The present invention relates to a reed for a high-speed loom and, more particularly, to a reed for a high-speed loom which has reed blades coated with a hard film in order to increase their resistance to wear.
A reed is a component of a loom used to align and press the warps and wefts, respectively, of the loom, thereby straightening the weave pattern. The reed is formed by arranging a large number of reed blades, each comprising a thin metal plate, parallel to each other at small gaps, and attaching the blades to a frame having right and left side master blades and upper and lower metal portions. In a high-speed loom, reed blades made of stainless steel are generally used. However, due to increases in the operating speeds of looms and the introduction of new material fibers, wear of the reed blades has become severe. Increasing the wear resistance of reed blades poses an important problem.
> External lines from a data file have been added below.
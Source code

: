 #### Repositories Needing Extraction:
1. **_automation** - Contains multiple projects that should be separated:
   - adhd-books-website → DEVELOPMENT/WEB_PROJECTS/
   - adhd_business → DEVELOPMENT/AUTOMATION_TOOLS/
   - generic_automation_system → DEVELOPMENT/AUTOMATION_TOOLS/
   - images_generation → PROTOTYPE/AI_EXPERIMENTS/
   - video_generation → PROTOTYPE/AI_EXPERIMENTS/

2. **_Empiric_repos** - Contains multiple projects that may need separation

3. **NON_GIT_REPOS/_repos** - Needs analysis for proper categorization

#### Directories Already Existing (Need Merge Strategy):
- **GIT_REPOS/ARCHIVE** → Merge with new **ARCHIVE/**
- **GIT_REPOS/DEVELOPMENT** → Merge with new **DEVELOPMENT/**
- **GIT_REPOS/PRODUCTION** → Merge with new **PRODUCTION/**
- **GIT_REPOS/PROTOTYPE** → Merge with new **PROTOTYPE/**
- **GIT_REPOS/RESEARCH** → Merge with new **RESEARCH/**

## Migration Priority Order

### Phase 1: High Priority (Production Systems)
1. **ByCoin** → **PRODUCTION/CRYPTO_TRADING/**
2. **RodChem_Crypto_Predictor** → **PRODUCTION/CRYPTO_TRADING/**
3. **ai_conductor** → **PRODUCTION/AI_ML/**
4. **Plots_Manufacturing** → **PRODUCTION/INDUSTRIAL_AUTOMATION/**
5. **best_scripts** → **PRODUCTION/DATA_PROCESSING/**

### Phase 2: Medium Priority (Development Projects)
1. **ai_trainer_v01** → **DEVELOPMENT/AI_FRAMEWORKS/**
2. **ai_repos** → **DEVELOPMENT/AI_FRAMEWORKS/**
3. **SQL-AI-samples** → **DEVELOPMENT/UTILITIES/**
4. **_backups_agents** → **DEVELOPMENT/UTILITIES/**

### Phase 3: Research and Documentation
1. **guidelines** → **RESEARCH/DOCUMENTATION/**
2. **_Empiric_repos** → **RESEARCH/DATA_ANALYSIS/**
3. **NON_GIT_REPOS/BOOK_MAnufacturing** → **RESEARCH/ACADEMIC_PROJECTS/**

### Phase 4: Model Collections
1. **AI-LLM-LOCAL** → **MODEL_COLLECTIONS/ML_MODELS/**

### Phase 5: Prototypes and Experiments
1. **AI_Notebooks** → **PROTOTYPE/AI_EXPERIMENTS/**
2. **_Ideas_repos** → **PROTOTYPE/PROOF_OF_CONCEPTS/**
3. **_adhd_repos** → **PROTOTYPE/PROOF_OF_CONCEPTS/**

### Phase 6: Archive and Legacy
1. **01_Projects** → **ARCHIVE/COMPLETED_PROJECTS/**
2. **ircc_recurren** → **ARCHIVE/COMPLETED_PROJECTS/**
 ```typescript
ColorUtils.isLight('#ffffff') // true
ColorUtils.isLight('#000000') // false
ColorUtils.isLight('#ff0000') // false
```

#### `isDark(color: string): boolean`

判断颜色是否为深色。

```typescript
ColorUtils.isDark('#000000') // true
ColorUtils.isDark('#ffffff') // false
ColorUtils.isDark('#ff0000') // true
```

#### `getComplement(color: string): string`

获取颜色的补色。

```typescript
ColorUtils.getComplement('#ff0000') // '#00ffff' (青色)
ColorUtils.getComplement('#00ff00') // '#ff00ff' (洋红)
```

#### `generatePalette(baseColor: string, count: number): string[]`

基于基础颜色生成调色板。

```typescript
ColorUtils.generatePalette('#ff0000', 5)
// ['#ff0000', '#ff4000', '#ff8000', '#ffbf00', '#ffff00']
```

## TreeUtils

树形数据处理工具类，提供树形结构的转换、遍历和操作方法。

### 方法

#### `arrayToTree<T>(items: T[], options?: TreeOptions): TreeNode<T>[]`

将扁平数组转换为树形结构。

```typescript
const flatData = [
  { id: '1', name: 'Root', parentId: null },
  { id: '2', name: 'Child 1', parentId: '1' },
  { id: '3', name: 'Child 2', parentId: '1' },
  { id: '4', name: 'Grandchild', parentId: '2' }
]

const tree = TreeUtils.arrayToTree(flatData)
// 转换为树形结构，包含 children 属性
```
More specifically, wear of the reed blades causes raising of the woven fabric and end breakage. Because replacement of the reed requires a large amount of labor and cost, the durability of the reed blades is the most significant factor that determines the operating efficiency and cost of the loom. In a woven fabric, since the width of the woven fabric becomes smaller than the total width of the arranged warps to cause a phenomenon called "crimp", an especially large frictional force acts on the reed blades arranged in the vicinities of the two sides of the reed. Hence, the durability of these portions determines the service life of the entire reed.
Therefore, in order to improve the durability of the reed, it is proposed to coat the surfaces of the reed blades, especially in the vicinities of the two sides of the reed, with a hard film which has an excellent wear resistance, e.g., a hard chrome plating film, a ceramic film (Japanese Patent Laid-Open No. 60-52658) made of tungsten carbide, titanium carbide, titanium nitride or the like, or a chrome oxide film (Japanese Patent Laid-Open No. 61-245346, and U.S. Pat. No. 4,822,662).
A hard chrome plating film is formed by electroplating. However, the hard chrome plating film has poor wear resistance as well as poor adhesive properties and corrosion resistance. A ceramic film is formed in accordance with Physical Vapor Deposition (PVD), Chemical Vapor Deposition (CVD), flame spraying, or the like. However, the ceramic film has poor adhesive properties and causes softening of the base material upon high temperature treatment. A chrome oxide film is formed thermochemically and is effective when formed on reed blades for use with polyester fibers. However, the chrome oxide film is not sufficiently effective when formed on reed blades for use with natural or new material fibers.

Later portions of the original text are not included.